*Work instructions*. What is needed is an exact copy of the lines in the listing below, from the one with "Padding removed" up to and including the one with "CSS 盒子模型最后也是最麻烦的一点是边距。但是你已经明白了其他四个方面。杀了其他四个再杀第五个 boss", with no other lines.

*Data under study*.
--

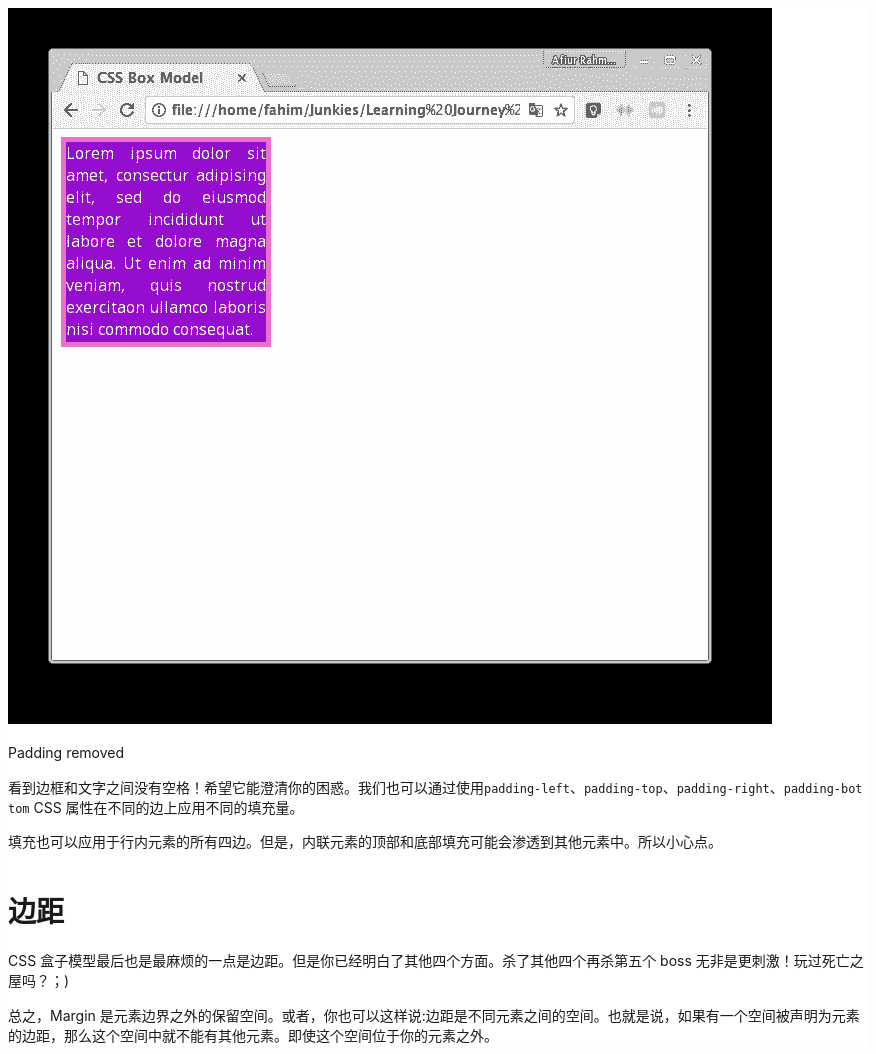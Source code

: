 ![](img/ed3e8f0a0b8025ddcebbee82605a3f94.png)

Padding removed

看到边框和文字之间没有空格！希望它能澄清你的困惑。我们也可以通过使用`padding-left`、`padding-top`、`padding-right`、`padding-bottom` CSS 属性在不同的边上应用不同的填充量。

填充也可以应用于行内元素的所有四边。但是，内联元素的顶部和底部填充可能会渗透到其他元素中。所以小心点。

# **边距**

CSS 盒子模型最后也是最麻烦的一点是边距。但是你已经明白了其他四个方面。杀了其他四个再杀第五个 boss 无非是更刺激！玩过死亡之屋吗？；)

总之，Margin 是元素边界之外的保留空间。或者，你也可以这样说:边距是不同元素之间的空间。也就是说，如果有一个空间被声明为元素的边距，那么这个空间中就不能有其他元素。即使这个空间位于你的元素之外。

--

*Result of the exercise*.
Padding removed

看到边框和文字之间没有空格！希望它能澄清你的困惑。我们也可以通过使用`padding-left`、`padding-top`、`padding-right`、`padding-bottom` CSS 属性在不同的边上应用不同的填充量。

填充也可以应用于行内元素的所有四边。但是，内联元素的顶部和底部填充可能会渗透到其他元素中。所以小心点。

# **边距**

CSS 盒子模型最后也是最麻烦的一点是边距。但是你已经明白了其他四个方面。杀了其他四个再杀第五个 boss 无非是更刺激！玩过死亡之屋吗？；)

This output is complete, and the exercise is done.